MATERIAL FOR THIS TASK:

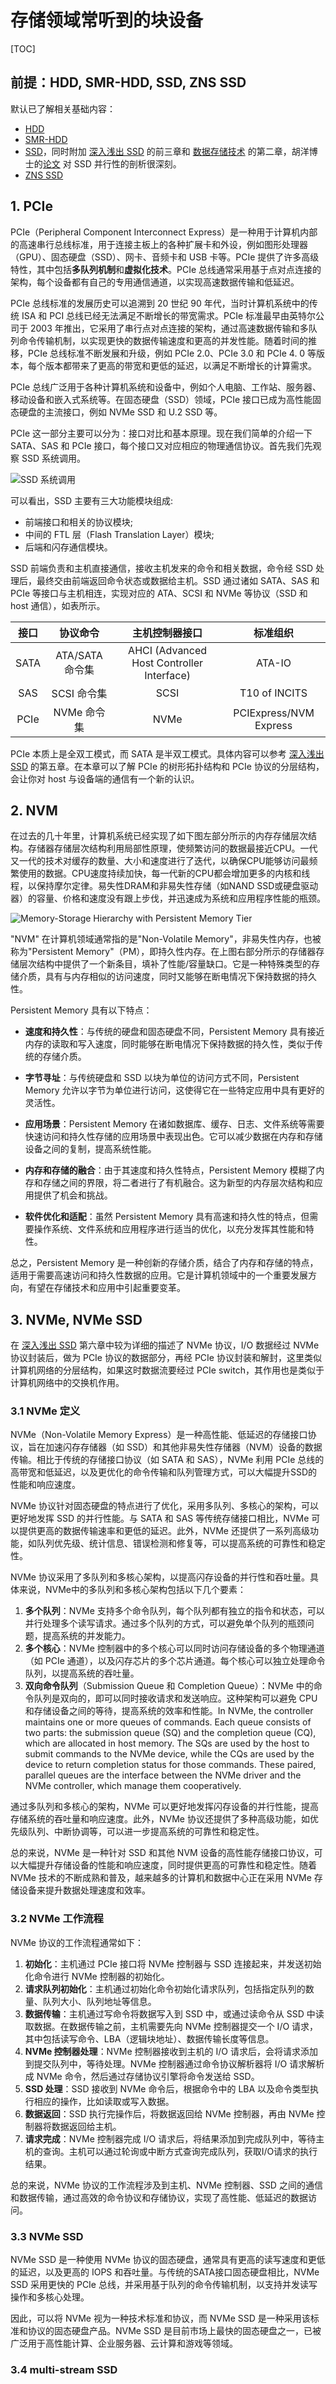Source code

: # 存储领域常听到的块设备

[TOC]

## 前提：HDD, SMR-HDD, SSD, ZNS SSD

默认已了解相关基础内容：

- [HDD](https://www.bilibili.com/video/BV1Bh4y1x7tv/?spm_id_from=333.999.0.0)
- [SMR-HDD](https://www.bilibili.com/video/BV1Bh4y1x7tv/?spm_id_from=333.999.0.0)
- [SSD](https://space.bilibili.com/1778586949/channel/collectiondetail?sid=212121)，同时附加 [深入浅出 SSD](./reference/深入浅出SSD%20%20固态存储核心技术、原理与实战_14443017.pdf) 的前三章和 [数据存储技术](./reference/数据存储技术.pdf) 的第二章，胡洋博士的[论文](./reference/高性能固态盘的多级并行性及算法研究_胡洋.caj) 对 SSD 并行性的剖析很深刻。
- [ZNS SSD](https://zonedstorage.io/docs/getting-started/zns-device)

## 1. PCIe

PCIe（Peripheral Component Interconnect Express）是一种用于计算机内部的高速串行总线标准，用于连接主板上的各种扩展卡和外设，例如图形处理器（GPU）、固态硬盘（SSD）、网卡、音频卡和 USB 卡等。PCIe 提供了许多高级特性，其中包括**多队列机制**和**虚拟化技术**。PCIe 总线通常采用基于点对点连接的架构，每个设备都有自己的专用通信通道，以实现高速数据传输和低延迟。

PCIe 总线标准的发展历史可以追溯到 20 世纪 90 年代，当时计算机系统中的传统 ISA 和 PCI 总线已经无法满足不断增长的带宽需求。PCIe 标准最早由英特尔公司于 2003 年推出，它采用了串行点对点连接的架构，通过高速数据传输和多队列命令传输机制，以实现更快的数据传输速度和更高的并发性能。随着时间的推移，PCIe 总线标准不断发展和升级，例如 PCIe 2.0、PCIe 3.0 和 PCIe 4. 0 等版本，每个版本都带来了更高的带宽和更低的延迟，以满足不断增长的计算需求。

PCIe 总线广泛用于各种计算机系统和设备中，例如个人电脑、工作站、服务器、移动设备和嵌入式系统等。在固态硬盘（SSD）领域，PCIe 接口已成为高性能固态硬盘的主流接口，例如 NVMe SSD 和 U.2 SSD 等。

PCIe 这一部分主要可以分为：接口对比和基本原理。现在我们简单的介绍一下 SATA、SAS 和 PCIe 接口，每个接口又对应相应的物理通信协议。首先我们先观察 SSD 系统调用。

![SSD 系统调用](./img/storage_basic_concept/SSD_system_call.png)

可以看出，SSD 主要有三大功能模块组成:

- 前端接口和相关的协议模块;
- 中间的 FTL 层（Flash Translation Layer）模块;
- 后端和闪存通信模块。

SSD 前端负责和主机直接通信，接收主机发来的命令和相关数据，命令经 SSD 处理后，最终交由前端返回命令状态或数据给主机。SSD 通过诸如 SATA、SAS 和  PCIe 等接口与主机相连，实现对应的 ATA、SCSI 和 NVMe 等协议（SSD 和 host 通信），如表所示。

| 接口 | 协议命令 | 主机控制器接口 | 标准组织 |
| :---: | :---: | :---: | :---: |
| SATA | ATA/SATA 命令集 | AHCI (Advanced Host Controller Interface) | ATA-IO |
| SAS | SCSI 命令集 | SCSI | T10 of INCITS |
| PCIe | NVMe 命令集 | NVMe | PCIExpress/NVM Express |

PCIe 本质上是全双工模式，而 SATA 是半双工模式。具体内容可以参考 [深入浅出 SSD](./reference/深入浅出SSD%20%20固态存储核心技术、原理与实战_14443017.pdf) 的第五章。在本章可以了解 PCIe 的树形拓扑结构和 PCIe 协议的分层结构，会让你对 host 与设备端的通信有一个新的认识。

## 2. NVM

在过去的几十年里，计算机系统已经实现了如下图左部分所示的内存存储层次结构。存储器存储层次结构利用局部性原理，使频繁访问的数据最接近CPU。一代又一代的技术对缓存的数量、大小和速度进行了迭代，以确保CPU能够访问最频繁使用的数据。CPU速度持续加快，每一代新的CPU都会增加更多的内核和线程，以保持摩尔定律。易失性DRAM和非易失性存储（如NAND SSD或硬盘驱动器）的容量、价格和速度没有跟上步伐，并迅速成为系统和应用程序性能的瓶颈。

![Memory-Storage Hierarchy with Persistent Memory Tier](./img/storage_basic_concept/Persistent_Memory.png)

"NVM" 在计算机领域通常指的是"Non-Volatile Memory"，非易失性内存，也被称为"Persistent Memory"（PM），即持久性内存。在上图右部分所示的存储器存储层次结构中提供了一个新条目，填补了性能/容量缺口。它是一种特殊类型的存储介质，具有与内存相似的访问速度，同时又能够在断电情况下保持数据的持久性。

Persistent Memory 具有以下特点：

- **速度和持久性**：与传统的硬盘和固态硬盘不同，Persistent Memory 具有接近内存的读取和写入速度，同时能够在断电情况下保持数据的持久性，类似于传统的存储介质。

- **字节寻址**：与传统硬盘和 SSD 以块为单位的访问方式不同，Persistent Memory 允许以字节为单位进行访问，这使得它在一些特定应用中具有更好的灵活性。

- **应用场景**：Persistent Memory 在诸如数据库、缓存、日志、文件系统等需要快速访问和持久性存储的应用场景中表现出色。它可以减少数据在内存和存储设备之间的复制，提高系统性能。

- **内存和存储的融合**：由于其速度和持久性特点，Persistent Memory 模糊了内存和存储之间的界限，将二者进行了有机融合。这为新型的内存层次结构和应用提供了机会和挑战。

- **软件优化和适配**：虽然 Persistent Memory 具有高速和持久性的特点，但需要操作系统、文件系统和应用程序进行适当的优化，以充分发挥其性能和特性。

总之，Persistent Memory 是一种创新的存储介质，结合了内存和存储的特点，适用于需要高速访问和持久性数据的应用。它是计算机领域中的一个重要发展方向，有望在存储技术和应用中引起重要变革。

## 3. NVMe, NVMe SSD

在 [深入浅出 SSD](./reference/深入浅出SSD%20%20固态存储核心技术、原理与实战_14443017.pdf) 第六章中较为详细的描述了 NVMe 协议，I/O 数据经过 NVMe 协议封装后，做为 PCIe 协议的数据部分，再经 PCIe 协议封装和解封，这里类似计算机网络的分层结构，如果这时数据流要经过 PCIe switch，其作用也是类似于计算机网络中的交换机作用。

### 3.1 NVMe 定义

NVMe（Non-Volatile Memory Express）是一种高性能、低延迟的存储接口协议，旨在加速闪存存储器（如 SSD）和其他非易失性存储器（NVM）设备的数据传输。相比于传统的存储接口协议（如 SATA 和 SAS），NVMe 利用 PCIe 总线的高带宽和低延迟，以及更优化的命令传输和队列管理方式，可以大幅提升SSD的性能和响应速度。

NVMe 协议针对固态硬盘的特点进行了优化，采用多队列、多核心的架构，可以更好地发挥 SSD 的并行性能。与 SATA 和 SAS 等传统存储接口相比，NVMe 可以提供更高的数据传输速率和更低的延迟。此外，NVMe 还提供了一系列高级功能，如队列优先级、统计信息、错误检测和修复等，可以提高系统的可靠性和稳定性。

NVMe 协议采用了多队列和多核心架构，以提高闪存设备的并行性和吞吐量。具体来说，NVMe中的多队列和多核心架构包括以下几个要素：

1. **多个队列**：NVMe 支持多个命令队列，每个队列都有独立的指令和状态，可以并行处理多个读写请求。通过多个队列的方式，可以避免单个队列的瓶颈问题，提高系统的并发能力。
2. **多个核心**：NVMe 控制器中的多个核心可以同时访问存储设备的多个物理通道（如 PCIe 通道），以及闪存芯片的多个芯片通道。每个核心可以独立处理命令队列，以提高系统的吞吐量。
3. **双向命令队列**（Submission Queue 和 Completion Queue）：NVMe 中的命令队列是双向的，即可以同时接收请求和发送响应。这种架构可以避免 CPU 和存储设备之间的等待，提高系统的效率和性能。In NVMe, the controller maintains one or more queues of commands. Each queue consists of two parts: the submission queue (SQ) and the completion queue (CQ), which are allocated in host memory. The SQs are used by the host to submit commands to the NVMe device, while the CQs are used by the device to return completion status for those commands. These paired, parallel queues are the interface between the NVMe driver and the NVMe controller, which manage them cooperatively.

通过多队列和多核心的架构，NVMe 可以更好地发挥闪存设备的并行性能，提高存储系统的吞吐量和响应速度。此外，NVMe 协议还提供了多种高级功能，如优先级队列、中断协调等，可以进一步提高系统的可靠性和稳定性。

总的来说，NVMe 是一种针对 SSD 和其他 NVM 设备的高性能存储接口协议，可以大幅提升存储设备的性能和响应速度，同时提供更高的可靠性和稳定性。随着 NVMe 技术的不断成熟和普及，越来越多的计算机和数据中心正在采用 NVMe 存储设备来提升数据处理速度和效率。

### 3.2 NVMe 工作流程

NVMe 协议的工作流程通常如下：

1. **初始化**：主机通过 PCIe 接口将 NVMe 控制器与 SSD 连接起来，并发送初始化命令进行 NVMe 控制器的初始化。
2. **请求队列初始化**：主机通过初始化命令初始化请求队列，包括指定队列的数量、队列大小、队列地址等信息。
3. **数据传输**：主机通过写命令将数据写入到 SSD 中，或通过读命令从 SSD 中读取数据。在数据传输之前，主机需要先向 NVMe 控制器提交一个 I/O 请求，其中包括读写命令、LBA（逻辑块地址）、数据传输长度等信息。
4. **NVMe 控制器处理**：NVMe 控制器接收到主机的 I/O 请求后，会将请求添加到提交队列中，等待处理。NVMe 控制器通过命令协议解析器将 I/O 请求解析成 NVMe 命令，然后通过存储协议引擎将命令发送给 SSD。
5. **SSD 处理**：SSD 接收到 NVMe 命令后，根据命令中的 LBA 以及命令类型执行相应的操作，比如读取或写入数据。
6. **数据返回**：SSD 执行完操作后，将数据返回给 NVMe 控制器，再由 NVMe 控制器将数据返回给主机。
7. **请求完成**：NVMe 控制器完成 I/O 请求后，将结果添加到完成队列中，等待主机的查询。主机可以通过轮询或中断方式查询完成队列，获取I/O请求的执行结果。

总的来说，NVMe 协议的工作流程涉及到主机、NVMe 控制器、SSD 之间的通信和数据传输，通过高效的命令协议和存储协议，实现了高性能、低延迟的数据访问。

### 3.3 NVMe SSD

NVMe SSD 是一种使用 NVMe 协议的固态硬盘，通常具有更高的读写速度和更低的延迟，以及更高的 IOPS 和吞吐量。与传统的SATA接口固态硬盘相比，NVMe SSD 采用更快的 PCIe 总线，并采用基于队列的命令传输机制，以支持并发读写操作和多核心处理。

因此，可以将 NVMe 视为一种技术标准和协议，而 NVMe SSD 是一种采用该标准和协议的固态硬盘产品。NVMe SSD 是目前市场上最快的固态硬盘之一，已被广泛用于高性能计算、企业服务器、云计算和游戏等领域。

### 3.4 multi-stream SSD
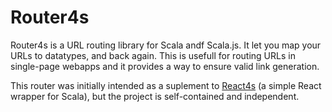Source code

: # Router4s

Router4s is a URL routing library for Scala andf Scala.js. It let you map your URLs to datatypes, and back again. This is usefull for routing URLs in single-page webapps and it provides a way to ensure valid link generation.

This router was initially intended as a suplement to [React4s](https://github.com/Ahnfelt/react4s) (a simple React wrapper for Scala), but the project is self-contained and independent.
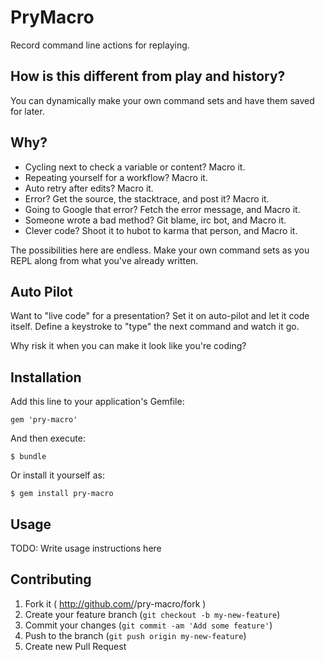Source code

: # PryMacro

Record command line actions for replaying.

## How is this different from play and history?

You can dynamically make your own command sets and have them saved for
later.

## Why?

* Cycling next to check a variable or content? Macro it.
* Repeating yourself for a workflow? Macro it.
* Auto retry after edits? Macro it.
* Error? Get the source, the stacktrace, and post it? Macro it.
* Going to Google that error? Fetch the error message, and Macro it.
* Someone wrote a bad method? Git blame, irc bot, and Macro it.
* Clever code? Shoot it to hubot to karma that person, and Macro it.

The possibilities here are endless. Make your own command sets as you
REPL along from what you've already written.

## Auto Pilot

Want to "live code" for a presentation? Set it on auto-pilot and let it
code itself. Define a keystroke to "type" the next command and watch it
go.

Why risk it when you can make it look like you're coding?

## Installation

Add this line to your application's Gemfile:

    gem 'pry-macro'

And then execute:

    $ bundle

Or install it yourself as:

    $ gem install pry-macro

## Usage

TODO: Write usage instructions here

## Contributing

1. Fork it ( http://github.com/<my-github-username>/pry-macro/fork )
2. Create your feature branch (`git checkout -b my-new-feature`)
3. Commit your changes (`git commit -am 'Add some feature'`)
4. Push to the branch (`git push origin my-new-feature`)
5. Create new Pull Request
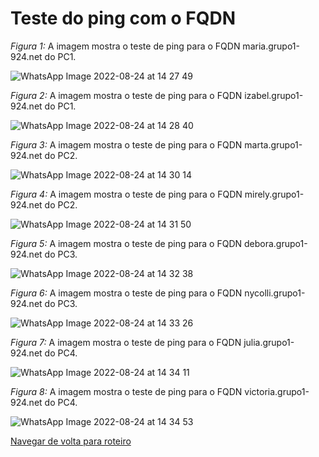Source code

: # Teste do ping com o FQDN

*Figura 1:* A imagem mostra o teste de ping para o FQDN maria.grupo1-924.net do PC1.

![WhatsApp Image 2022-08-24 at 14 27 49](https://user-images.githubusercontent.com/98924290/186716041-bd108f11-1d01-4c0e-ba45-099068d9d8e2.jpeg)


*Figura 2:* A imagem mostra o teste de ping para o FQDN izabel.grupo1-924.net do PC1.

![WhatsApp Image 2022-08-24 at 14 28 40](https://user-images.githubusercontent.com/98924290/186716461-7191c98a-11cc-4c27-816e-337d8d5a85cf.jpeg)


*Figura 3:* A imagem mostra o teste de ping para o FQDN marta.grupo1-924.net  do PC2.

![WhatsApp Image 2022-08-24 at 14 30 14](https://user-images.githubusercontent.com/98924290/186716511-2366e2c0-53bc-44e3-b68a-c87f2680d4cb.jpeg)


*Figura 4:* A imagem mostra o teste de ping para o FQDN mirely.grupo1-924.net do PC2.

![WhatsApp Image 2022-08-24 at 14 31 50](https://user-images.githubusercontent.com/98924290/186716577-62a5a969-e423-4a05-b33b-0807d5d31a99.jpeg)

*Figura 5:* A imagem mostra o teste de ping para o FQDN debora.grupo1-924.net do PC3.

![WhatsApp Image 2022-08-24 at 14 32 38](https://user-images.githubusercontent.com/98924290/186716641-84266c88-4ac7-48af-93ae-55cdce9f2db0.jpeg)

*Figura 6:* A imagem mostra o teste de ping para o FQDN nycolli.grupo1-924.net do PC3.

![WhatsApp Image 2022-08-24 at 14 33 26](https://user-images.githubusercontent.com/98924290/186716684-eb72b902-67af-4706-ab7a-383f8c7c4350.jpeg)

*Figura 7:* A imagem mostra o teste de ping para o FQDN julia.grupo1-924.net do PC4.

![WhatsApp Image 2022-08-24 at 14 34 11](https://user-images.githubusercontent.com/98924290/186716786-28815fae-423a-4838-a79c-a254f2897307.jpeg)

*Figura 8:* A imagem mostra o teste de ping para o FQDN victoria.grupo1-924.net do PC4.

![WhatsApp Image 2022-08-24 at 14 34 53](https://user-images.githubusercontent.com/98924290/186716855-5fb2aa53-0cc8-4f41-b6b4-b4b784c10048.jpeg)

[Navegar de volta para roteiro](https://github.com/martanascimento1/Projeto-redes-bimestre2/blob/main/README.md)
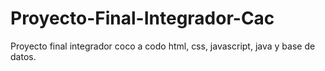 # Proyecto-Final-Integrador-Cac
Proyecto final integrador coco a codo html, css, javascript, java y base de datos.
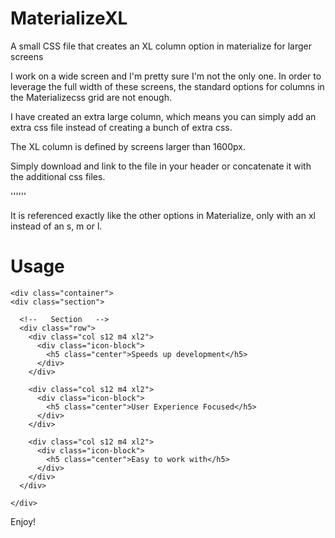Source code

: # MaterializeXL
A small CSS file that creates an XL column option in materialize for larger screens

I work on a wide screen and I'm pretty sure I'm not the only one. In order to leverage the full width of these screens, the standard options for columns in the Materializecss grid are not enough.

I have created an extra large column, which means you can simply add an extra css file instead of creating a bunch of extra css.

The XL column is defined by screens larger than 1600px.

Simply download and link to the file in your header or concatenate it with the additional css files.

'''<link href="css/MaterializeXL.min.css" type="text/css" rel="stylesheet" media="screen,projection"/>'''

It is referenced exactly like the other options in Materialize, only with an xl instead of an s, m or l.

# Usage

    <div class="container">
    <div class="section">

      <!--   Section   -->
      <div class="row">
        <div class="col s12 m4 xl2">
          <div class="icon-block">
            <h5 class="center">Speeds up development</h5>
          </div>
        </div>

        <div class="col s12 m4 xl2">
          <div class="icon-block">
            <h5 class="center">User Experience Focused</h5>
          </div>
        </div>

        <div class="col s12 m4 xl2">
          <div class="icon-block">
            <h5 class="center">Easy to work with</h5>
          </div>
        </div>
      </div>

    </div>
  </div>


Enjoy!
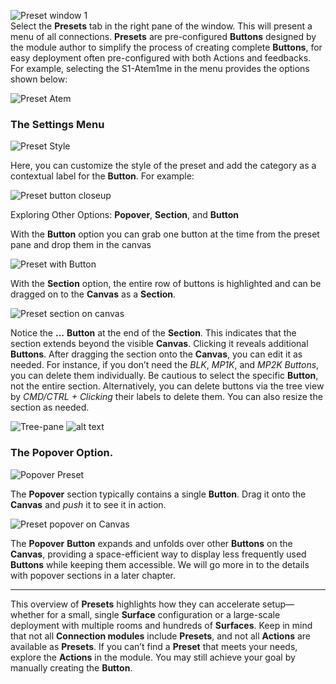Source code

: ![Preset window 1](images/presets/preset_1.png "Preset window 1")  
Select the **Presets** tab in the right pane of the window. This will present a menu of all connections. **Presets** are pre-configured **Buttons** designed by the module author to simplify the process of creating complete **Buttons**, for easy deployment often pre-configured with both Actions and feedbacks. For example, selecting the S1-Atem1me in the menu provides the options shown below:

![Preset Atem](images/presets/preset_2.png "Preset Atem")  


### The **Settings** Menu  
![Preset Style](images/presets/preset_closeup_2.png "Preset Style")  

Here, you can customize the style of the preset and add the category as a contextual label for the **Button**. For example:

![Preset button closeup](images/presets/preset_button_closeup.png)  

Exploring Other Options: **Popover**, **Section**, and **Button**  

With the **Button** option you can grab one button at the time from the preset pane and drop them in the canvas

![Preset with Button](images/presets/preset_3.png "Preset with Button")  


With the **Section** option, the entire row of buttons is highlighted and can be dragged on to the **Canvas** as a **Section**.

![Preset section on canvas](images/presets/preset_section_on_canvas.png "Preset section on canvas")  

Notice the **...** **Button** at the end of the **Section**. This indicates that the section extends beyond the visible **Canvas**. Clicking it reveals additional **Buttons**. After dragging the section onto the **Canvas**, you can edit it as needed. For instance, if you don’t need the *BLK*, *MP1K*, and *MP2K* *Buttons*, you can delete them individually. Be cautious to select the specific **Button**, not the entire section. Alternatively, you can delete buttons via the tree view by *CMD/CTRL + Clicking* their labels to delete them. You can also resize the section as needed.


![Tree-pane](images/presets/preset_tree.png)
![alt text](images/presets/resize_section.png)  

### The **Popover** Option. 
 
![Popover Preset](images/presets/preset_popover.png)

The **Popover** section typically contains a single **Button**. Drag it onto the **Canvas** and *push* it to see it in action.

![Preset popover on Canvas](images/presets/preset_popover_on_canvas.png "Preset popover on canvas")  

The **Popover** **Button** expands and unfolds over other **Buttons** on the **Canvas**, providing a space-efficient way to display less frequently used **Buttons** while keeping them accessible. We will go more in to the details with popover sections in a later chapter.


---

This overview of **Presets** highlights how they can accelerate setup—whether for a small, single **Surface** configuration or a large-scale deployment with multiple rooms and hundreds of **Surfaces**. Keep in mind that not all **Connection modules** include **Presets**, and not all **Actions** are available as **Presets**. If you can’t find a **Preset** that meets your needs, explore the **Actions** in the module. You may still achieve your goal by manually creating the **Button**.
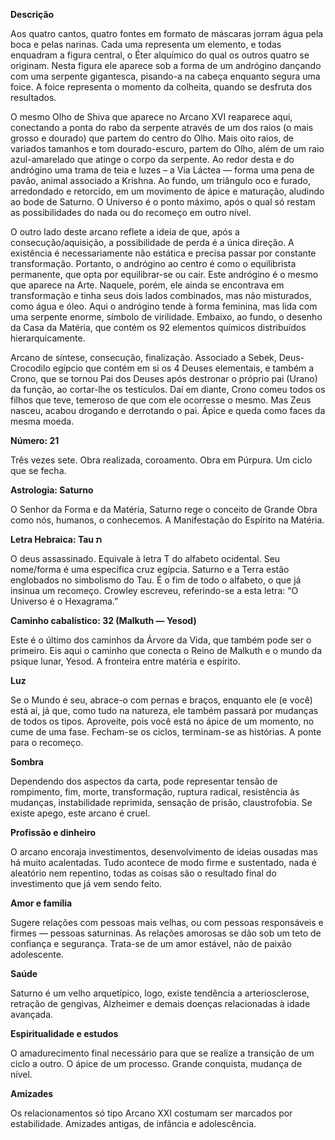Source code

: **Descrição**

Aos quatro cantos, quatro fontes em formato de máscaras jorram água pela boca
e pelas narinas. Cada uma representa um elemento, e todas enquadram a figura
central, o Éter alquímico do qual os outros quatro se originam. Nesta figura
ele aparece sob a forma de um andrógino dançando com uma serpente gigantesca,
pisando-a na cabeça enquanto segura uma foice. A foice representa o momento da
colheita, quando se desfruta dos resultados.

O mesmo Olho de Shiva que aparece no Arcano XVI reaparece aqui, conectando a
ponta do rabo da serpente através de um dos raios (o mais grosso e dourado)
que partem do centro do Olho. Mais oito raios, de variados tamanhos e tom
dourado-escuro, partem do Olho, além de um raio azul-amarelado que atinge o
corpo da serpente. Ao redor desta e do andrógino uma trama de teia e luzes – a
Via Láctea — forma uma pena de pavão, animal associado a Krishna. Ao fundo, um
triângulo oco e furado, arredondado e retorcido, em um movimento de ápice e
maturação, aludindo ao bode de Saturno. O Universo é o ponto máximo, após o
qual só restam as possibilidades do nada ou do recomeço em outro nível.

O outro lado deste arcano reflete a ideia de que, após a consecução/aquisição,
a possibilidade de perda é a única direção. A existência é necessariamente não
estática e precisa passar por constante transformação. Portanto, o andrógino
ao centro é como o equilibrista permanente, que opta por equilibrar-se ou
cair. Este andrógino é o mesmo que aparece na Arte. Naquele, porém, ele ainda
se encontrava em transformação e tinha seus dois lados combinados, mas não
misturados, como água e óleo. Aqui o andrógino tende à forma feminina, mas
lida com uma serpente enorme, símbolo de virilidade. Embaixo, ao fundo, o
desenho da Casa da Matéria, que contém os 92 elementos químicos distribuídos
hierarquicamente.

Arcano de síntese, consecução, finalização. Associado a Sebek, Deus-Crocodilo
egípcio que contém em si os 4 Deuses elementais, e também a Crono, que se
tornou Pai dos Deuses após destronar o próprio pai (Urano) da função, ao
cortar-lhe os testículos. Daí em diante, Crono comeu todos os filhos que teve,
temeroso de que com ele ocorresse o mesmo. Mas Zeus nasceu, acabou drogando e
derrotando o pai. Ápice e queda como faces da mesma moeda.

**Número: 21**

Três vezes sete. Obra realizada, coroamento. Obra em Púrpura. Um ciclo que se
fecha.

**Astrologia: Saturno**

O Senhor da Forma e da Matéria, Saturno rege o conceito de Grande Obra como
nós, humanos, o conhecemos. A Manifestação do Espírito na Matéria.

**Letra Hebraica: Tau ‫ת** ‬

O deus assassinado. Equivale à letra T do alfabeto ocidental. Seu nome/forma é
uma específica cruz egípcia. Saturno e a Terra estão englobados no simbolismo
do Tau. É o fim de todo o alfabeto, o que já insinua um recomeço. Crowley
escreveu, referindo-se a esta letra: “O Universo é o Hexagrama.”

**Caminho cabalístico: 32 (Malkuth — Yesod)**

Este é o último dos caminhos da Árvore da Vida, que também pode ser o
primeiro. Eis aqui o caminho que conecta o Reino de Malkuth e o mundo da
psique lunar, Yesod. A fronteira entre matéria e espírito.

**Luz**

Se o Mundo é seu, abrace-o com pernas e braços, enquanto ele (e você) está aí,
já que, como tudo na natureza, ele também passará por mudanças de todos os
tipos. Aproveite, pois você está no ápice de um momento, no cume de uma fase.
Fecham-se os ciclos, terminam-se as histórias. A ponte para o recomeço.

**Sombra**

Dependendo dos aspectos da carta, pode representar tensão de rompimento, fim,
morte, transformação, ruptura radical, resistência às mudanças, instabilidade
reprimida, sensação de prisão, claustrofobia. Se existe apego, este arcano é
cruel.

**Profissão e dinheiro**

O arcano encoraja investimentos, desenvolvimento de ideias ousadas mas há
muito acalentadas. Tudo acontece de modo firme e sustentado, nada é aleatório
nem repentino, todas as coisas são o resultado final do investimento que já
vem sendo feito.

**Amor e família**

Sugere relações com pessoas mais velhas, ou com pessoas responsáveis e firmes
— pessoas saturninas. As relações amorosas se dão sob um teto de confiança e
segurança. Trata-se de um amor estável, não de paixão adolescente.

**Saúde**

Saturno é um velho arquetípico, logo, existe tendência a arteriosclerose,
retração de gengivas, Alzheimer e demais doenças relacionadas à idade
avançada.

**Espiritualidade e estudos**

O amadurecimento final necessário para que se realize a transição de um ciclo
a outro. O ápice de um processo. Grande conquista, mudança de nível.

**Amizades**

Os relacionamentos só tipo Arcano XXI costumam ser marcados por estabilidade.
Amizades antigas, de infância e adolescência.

ACTIVITY:
Scanning the data above, copy out every line where "mesmo" is found.

EXERCISE ANSWER:
O mesmo Olho de Shiva que aparece no Arcano XVI reaparece aqui, conectando a
cair. Este andrógino é o mesmo que aparece na Arte. Naquele, porém, ele ainda
temeroso de que com ele ocorresse o mesmo. Mas Zeus nasceu, acabou drogando e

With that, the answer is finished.